HOW TO COMPLETE THIS TASK: Using the data below, return word for word every line from the one holding "4. View the" down to the one holding "how to breakwall". Leave pictures out.

Collected data
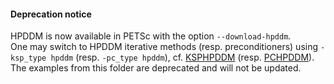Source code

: #### Deprecation notice

HPDDM is now available in PETSc with the option `--download-hpddm`.  
One may switch to HPDDM iterative methods (resp. preconditioners) using `-ksp_type hpddm` (resp. `-pc_type hpddm`), cf. [KSPHPDDM](https://www.mcs.anl.gov/petsc/petsc-dev/docs/manualpages/KSP/KSPHPDDM.html) (resp. [PCHPDDM](https://www.mcs.anl.gov/petsc/petsc-dev/docs/manualpages/PC/PCHPDDM.html)).  
The examples from this folder are deprecated and will not be updated.
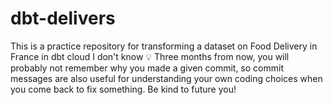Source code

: # dbt-delivers
 This is a practice repository for transforming a dataset on Food Delivery in France in dbt cloud
 I don't know 
 💡 Three months from now, you will probably not remember why you made a given commit, so commit messages are also useful for understanding your own coding choices when you come back to fix something. Be kind to future you!
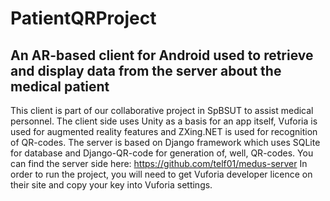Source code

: # PatientQRProject
An AR-based client for Android used to retrieve and display data from the server about the medical patient
-------------------------------------------------
This client is part of our collaborative project in SpBSUT to assist medical personnel. The client side uses Unity as a basis for an app itself, Vuforia is used for augmented reality features and ZXing.NET is used for recognition of QR-codes. The server is based on Django framework which uses SQLite for database and Django-QR-code for generation of, well, QR-codes. 
You can find the server side here: https://github.com/telf01/medus-server
In order to run the project, you will need to get Vuforia developer licence on their site and copy your key into Vuforia settings.
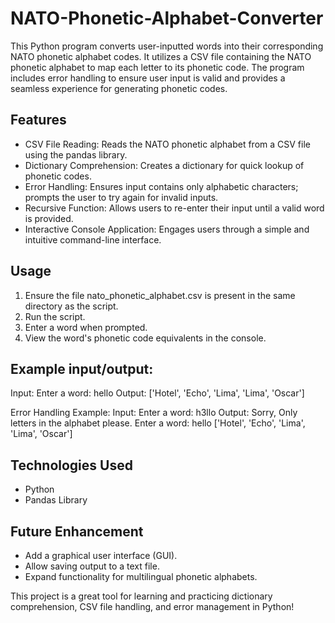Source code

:# NATO-Phonetic-Alphabet-Converter
This Python program converts user-inputted words into their corresponding NATO phonetic alphabet codes. It utilizes a CSV file containing the NATO phonetic alphabet to map each letter to its phonetic code. The program includes error handling to ensure user input is valid and provides a seamless experience for generating phonetic codes.

## Features
- CSV File Reading: Reads the NATO phonetic alphabet from a CSV file using the pandas library.
- Dictionary Comprehension: Creates a dictionary for quick lookup of phonetic codes.
- Error Handling: Ensures input contains only alphabetic characters; prompts the user to try again for invalid inputs.
- Recursive Function: Allows users to re-enter their input until a valid word is provided.
- Interactive Console Application: Engages users through a simple and intuitive command-line interface.

## Usage
1. Ensure the file nato_phonetic_alphabet.csv is present in the same directory as the script.
2. Run the script.
3. Enter a word when prompted.
4. View the word's phonetic code equivalents in the console.

## Example input/output:
Input:
Enter a word: hello
Output:
['Hotel', 'Echo', 'Lima', 'Lima', 'Oscar']

Error Handling Example:
Input:
Enter a word: h3llo
Output:
Sorry, Only letters in the alphabet please.
Enter a word: hello
['Hotel', 'Echo', 'Lima', 'Lima', 'Oscar']

## Technologies Used
- Python
- Pandas Library

## Future Enhancement
- Add a graphical user interface (GUI).
- Allow saving output to a text file.
- Expand functionality for multilingual phonetic alphabets.

This project is a great tool for learning and practicing dictionary comprehension, CSV file handling, and error management in Python!
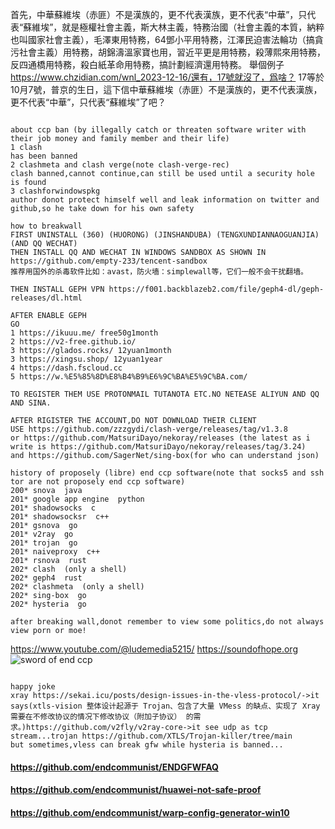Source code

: 首先，中華蘇維埃（赤匪）不是漢族的，更不代表漢族，更不代表“中華”，只代表“蘇維埃”，就是極權社會主義，斯大林主義，特務治國（社會主義的本質，納粹也叫國家社會主義），毛澤東用特務，64鄧小平用特務，江澤民迫害法輪功（搞貪污社會主義）用特務，胡錦濤溫家寶也用，習近平更是用特務，殺薄熙來用特務，反四通橋用特務，殺白紙革命用特務，搞計劃經濟還用特務。
舉個例子
https://www.chzidian.com/wnl_2023-12-16/還有，17號就沒了，爲啥？
17等於10月7號，普京的生日，這下信中華蘇維埃（赤匪）不是漢族的，更不代表漢族，更不代表“中華”，只代表“蘇維埃”了吧？
<pre><code>
about ccp ban (by illegally catch or threaten software writer with their job money and family member and their life)
1 clash
has been banned
2 clashmeta and clash verge(note clash-verge-rec)
clash banned,cannot continue,can still be used until a security hole is found
3 clashforwindowspkg 
author donot protect himself well and leak information on twitter and github,so he take down for his own safety

how to breakwall
FIRST UNINSTALL (360) (HUORONG) (JINSHANDUBA) (TENGXUNDIANNAOGUANJIA) (AND QQ WECHAT)
THEN INSTALL QQ AND WECHAT IN WINDOWS SANDBOX AS SHOWN IN https://github.com/empty-233/tencent-sandbox
推荐用国外的杀毒软件比如：avast，防火墙：simplewall等，它们一般不会干扰翻墙。

THEN INSTALL GEPH VPN https://f001.backblazeb2.com/file/geph4-dl/geph-releases/dl.html

AFTER ENABLE GEPH
GO
1 https://ikuuu.me/ free50g1month
2 https://v2-free.github.io/
3 https://glados.rocks/ 12yuan1month
3 https://xingsu.shop/ 12yuan1year
4 https://dash.fscloud.cc
5 https://w.%E5%85%8D%E8%B4%B9%E6%9C%BA%E5%9C%BA.com/

TO REGISTER THEM USE PROTONMAIL TUTANOTA ETC.NO NETEASE ALIYUN AND QQ AND SINA.

AFTER RIGISTER THE ACCOUNT,DO NOT DOWNLOAD THEIR CLIENT
USE https://github.com/zzzgydi/clash-verge/releases/tag/v1.3.8
or https://github.com/MatsuriDayo/nekoray/releases (the latest as i write is https://github.com/MatsuriDayo/nekoray/releases/tag/3.24)
and https://github.com/SagerNet/sing-box(for who can understand json)

history of proposely (libre) end ccp software(note that socks5 and ssh tor are not proposely end ccp software)
200* snova  java
201* google app engine  python
201* shadowsocks  c
201* shadowsocksr  c++
201* gsnova  go
201* v2ray  go
201* trojan  go
201* naiveproxy  c++
201* rsnova  rust
202* clash  (only a shell)
202* geph4  rust
202* clashmeta  (only a shell)
202* sing-box  go
202* hysteria  go

after breaking wall,donot remember to view some politics,do not always view porn or moe!
</code></pre>
https://www.youtube.com/@ludemedia5215/
https://soundofhope.org
![sword of end ccp](https://github.com/end-china-communist-party/how-to-breakwall-break-gfw-proxy/assets/136224357/e71e2a1a-f9b9-4e72-815b-a7afe09ea738)
<pre><code>
happy joke
xray https://sekai.icu/posts/design-issues-in-the-vless-protocol/->it says(xtls-vision 整体设计起源于 Trojan、包含了大量 VMess 的缺点、实现了 Xray 需要在不修改协议的情况下修改协议（附加子协议） 的需求。)https://github.com/v2fly/v2ray-core->it see udp as tcp stream...trojan https://github.com/XTLS/Trojan-killer/tree/main
but sometimes,vless can break gfw while hysteria is banned...
</code></pre>

#### https://github.com/endcommunist/ENDGFWFAQ
#### https://github.com/endcommunist/huawei-not-safe-proof
#### https://github.com/endcommunist/warp-config-generator-win10
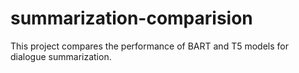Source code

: # summarization-comparision
This project compares the performance of BART and T5 models for dialogue summarization.
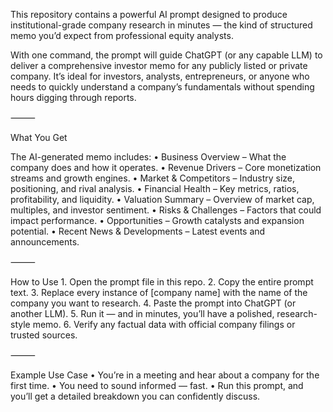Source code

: This repository contains a powerful AI prompt designed to produce institutional-grade company research in minutes — the kind of structured memo you’d expect from professional equity analysts.

With one command, the prompt will guide ChatGPT (or any capable LLM) to deliver a comprehensive investor memo for any publicly listed or private company. It’s ideal for investors, analysts, entrepreneurs, or anyone who needs to quickly understand a company’s fundamentals without spending hours digging through reports.

⸻

What You Get

The AI-generated memo includes:
	•	Business Overview – What the company does and how it operates.
	•	Revenue Drivers – Core monetization streams and growth engines.
	•	Market & Competitors – Industry size, positioning, and rival analysis.
	•	Financial Health – Key metrics, ratios, profitability, and liquidity.
	•	Valuation Summary – Overview of market cap, multiples, and investor sentiment.
	•	Risks & Challenges – Factors that could impact performance.
	•	Opportunities – Growth catalysts and expansion potential.
	•	Recent News & Developments – Latest events and announcements.

⸻

How to Use
	1.	Open the prompt file in this repo.
	2.	Copy the entire prompt text.
	3.	Replace every instance of [company name] with the name of the company you want to research.
	4.	Paste the prompt into ChatGPT (or another LLM).
	5.	Run it — and in minutes, you’ll have a polished, research-style memo.
	6.	Verify any factual data with official company filings or trusted sources.

⸻

Example Use Case
	•	You’re in a meeting and hear about a company for the first time.
	•	You need to sound informed — fast.
	•	Run this prompt, and you’ll get a detailed breakdown you can confidently discuss.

RESPONSE BELOW:
4. View the word's phonetic code equivalents in the console.

## Example input/output:
Input:
Enter a word: hello
Output:
['Hotel', 'Echo', 'Lima', 'Lima', 'Oscar']

Error Handling Example:
Input:
Enter a word: h3llo
Output:
Sorry, Only letters in the alphabet please.
Enter a word: hello
['Hotel', 'Echo', 'Lima', 'Lima', 'Oscar']

## Technologies Used
- Python
- Pandas Library

## Future Enhancement
- Add a graphical user interface (GUI).
- Allow saving output to a text file.
- Expand functionality for multilingual phonetic alphabets.

This project is a great tool for learning and practicing dictionary comprehension, CSV file handling, and error management in Python!
Source code

: 首先，中華蘇維埃（赤匪）不是漢族的，更不代表漢族，更不代表“中華”，只代表“蘇維埃”，就是極權社會主義，斯大林主義，特務治國（社會主義的本質，納粹也叫國家社會主義），毛澤東用特務，64鄧小平用特務，江澤民迫害法輪功（搞貪污社會主義）用特務，胡錦濤溫家寶也用，習近平更是用特務，殺薄熙來用特務，反四通橋用特務，殺白紙革命用特務，搞計劃經濟還用特務。
舉個例子
https://www.chzidian.com/wnl_2023-12-16/還有，17號就沒了，爲啥？
17等於10月7號，普京的生日，這下信中華蘇維埃（赤匪）不是漢族的，更不代表漢族，更不代表“中華”，只代表“蘇維埃”了吧？
<pre><code>
about ccp ban (by illegally catch or threaten software writer with their job money and family member and their life)
1 clash
has been banned
2 clashmeta and clash verge(note clash-verge-rec)
clash banned,cannot continue,can still be used until a security hole is found
3 clashforwindowspkg 
author donot protect himself well and leak information on twitter and github,so he take down for his own safety

how to breakwall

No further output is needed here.